Private Schools Warned Against Resuming Academic Work Before January 2021

Private Schools Warned Against Resuming Academic Work Before January 2021
31.08.2020 LISTEN

Private schools in the country have been advised against charging fees to provide online teaching and learning before the new academic year for its continuing students in January 2021.

The Executive Director of the African Education Watch, Kofi Asare made this call after the government set the return to school for all nursery, kindergarten, primary, Junior High School and Senior High students to the beginning of 2021.

However, some schools with the required logistics and infrastructure are considering going ahead with the regular running of the academic calendar online at a cost to be borne by parents.

But Kofi Asare, in an interview on the Citi Breakfast Show, said these sessions cannot be considered part of the academic year.

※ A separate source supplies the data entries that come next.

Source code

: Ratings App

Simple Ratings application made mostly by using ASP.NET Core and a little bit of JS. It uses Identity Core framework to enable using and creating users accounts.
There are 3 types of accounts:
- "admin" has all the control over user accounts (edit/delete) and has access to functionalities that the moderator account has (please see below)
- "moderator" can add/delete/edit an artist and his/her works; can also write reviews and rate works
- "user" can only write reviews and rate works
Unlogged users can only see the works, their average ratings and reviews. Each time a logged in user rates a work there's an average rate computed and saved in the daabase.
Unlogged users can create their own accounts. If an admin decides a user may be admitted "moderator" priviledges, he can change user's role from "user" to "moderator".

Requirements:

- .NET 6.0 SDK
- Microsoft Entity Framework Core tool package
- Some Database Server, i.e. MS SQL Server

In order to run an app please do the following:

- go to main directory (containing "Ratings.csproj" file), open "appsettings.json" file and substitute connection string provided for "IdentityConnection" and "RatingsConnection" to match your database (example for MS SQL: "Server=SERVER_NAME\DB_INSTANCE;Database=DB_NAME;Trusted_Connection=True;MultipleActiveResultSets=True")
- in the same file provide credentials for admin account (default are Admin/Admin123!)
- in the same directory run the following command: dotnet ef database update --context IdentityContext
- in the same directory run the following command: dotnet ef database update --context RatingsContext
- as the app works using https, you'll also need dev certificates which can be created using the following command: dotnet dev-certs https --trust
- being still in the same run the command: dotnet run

He added that any attempt by the private institutions to run a new academic year at this time will be illegal and in defiance of the government’s directive.

“Whatever they are doing is good for the academic loss but it’s complimentary and not obligatory for parents to subscribe too. You can roll out this intervention but it shouldn’t b obligatory because it’s non-scoring. So if the school tells me that this term is obligatory, I won’t agree.”

“It is illegal and every parent can go to court on that. It will be inequitable because that wasn’t part of the arrangements for your child to be in school. The school doesn’t have the right to open the term. The government determines the term opening. You can’t force the parents to pay because there is no 2020/2021 term yet in Ghana.”

Meanwhile, second-year Junior High School and Senior High School students will be returning to school on October 5, 2020 .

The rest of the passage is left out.